> **TASK PROMPT**:
List all lines of the data containing the word "二十三日".

> **MATERIAL SUPPLIED**:
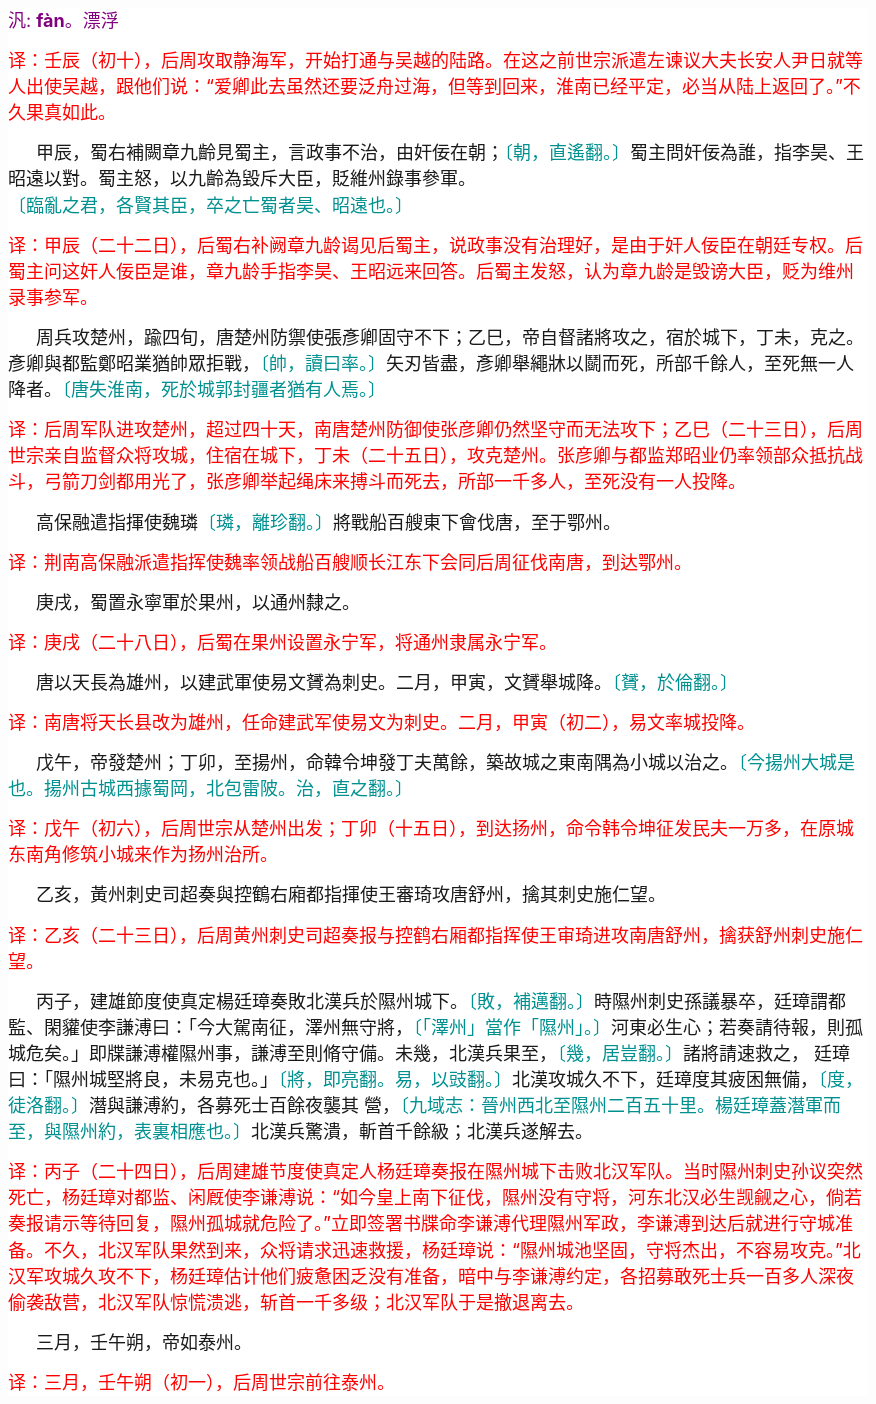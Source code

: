 <font size=4px color="purple"> 汎: **fàn**。漂浮</font>

​		<font size=4px color="red">译：壬辰（初十），后周攻取静海军，开始打通与吴越的陆路。在这之前世宗派遣左谏议大夫长安人尹日就等人出使吴越，跟他们说：“爱卿此去虽然还要泛舟过海，但等到回来，淮南已经平定，必当从陆上返回了。”不久果真如此。</font>

 　　<font size=4px>甲辰，蜀右補闕章九齡見蜀主，言政事不治，由奸佞在朝；</font><font size=4px color="#009090"><font size=4px>〔朝，直遙翻。〕</font></font><font size=4px>蜀主問奸佞為誰，指李昊、王昭遠以對。蜀主怒，以九齡為毀斥大臣，貶維州錄事參軍。</font><font size=4px color="#009090"><font size=4px>〔臨亂之君，各賢其臣，卒之亡蜀者昊、昭遠也。〕</font></font>

​		<font size=4px color="red">译：甲辰（二十二日），后蜀右补阙章九龄谒见后蜀主，说政事没有治理好，是由于奸人佞臣在朝廷专权。后蜀主问这奸人佞臣是谁，章九龄手指李昊、王昭远来回答。后蜀主发怒，认为章九龄是毁谤大臣，贬为维州录事参军。</font>

 　　<font size=4px>周兵攻楚州，踰四旬，唐楚州防禦使張彥卿固守不下；乙巳，帝自督諸將攻之，宿於城下，丁未，克之。彥卿與都監鄭昭業猶帥眾拒戰，</font><font size=4px color="#009090"><font size=4px>〔帥，讀曰率。〕</font></font><font size=4px>矢刃皆盡，彥卿舉繩牀以鬬而死，所部千餘人，至死無一人降者。</font><font size=4px color="#009090"><font size=4px>〔唐失淮南，死於城郭封疆者猶有人焉。〕</font></font>

​		<font size=4px color="red">译：后周军队进攻楚州，超过四十天，南唐楚州防御使张彦卿仍然坚守而无法攻下；乙巳（二十三日），后周世宗亲自监督众将攻城，住宿在城下，丁未（二十五日），攻克楚州。张彦卿与都监郑昭业仍率领部众抵抗战斗，弓箭刀剑都用光了，张彦卿举起绳床来搏斗而死去，所部一千多人，至死没有一人投降。</font>

 　　<font size=4px>高保融遣指揮使魏璘</font><font size=4px color="#009090"><font size=4px>〔璘，離珍翻。〕</font></font><font size=4px>將戰船百艘東下會伐唐，至于鄂州。</font>

​		<font size=4px color="red">译：荆南高保融派遣指挥使魏率领战船百艘顺长江东下会同后周征伐南唐，到达鄂州。</font>

 　　<font size=4px>庚戌，蜀置永寧軍於果州，以通州隸之。</font>

​		<font size=4px color="red">译：庚戌（二十八日），后蜀在果州设置永宁军，将通州隶属永宁军。</font>

 　　<font size=4px>唐以天長為雄州，以建武軍使易文贇為刺史。二月，甲寅，文贇舉城降。</font><font size=4px color="#009090"><font size=4px>〔贇，於倫翻。〕</font></font>

​		<font size=4px color="red">译：南唐将天长县改为雄州，任命建武军使易文为刺史。二月，甲寅（初二），易文率城投降。</font>

 　　<font size=4px>戊午，帝發楚州；丁卯，至揚州，命韓令坤發丁夫萬餘，築故城之東南隅為小城以治之。</font><font size=4px color="#009090">〔今揚州大城是也。揚州古城西據蜀岡，北包雷陂。治，直之翻。〕</font>

​		<font size=4px color="red">译：戊午（初六），后周世宗从楚州出发；丁卯（十五日），到达扬州，命令韩令坤征发民夫一万多，在原城东南角修筑小城来作为扬州治所。</font>

 　　<font size=4px>乙亥，黃州刺史司超奏與控鶴右廂都指揮使王審琦攻唐舒州，擒其刺史施仁望。</font>

​		<font size=4px color="red">译：乙亥（二十三日），后周黄州刺史司超奏报与控鹤右厢都指挥使王审琦进攻南唐舒州，擒获舒州刺史施仁望。</font>

 　　<font size=4px>丙子，建雄節度使真定楊廷璋奏敗北漢兵於隰州城下。</font><font size=4px color="#009090"><font size=4px>〔敗，補邁翻。〕</font></font><font size=4px>時隰州刺史孫議暴卒，廷璋謂都監、閑貛使李謙溥曰：「今大駕南征，澤州無守將，</font><font size=4px color="#009090"><font size=4px>〔「澤州」當作「隰州」。〕</font></font><font size=4px>河東必生心；若奏請待報，則孤城危矣。」即牒謙溥權隰州事，謙溥至則脩守備。未幾，北漢兵果至，</font><font size=4px color="#009090"><font size=4px>〔幾，居豈翻。〕</font></font><font size=4px>諸將請速救之， 廷璋曰：「隰州城堅將良，未易克也。」</font><font size=4px color="#009090"><font size=4px>〔將，即亮翻。易，以豉翻。〕</font></font><font size=4px>北漢攻城久不下，廷璋度其疲困無備，</font><font size=4px color="#009090"><font size=4px>〔度，徒洛翻。〕</font></font><font size=4px>潛與謙溥約，各募死士百餘夜襲其 營，</font><font size=4px color="#009090"><font size=4px>〔九域志：晉州西北至隰州二百五十里。楊廷璋蓋潛軍而至，與隰州約，表裏相應也。〕</font></font><font size=4px>北漢兵驚潰，斬首千餘級；北漢兵遂解去。</font>

​		<font size=4px color="red">译：丙子（二十四日），后周建雄节度使真定人杨廷璋奏报在隰州城下击败北汉军队。当时隰州刺史孙议突然死亡，杨廷璋对都监、闲厩使李谦溥说：“如今皇上南下征伐，隰州没有守将，河东北汉必生觊觎之心，倘若奏报请示等待回复，隰州孤城就危险了。”立即签署书牒命李谦溥代理隰州军政，李谦溥到达后就进行守城准备。不久，北汉军队果然到来，众将请求迅速救援，杨廷璋说：“隰州城池坚固，守将杰出，不容易攻克。”北汉军攻城久攻不下，杨廷璋估计他们疲惫困乏没有准备，暗中与李谦溥约定，各招募敢死士兵一百多人深夜偷袭敌营，北汉军队惊慌溃逃，斩首一千多级；北汉军队于是撤退离去。</font>

 　　<font size=4px>三月，壬午朔，帝如泰州。</font>

​		<font size=4px color="red">译：三月，壬午朔（初一），后周世宗前往泰州。</font>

> **EXERCISE OUTPUT**:
​		<font size=4px color="red">译：后周军队进攻楚州，超过四十天，南唐楚州防御使张彦卿仍然坚守而无法攻下；乙巳（二十三日），后周世宗亲自监督众将攻城，住宿在城下，丁未（二十五日），攻克楚州。张彦卿与都监郑昭业仍率领部众抵抗战斗，弓箭刀剑都用光了，张彦卿举起绳床来搏斗而死去，所部一千多人，至死没有一人投降。</font>
​		<font size=4px color="red">译：乙亥（二十三日），后周黄州刺史司超奏报与控鹤右厢都指挥使王审琦进攻南唐舒州，擒获舒州刺史施仁望。</font>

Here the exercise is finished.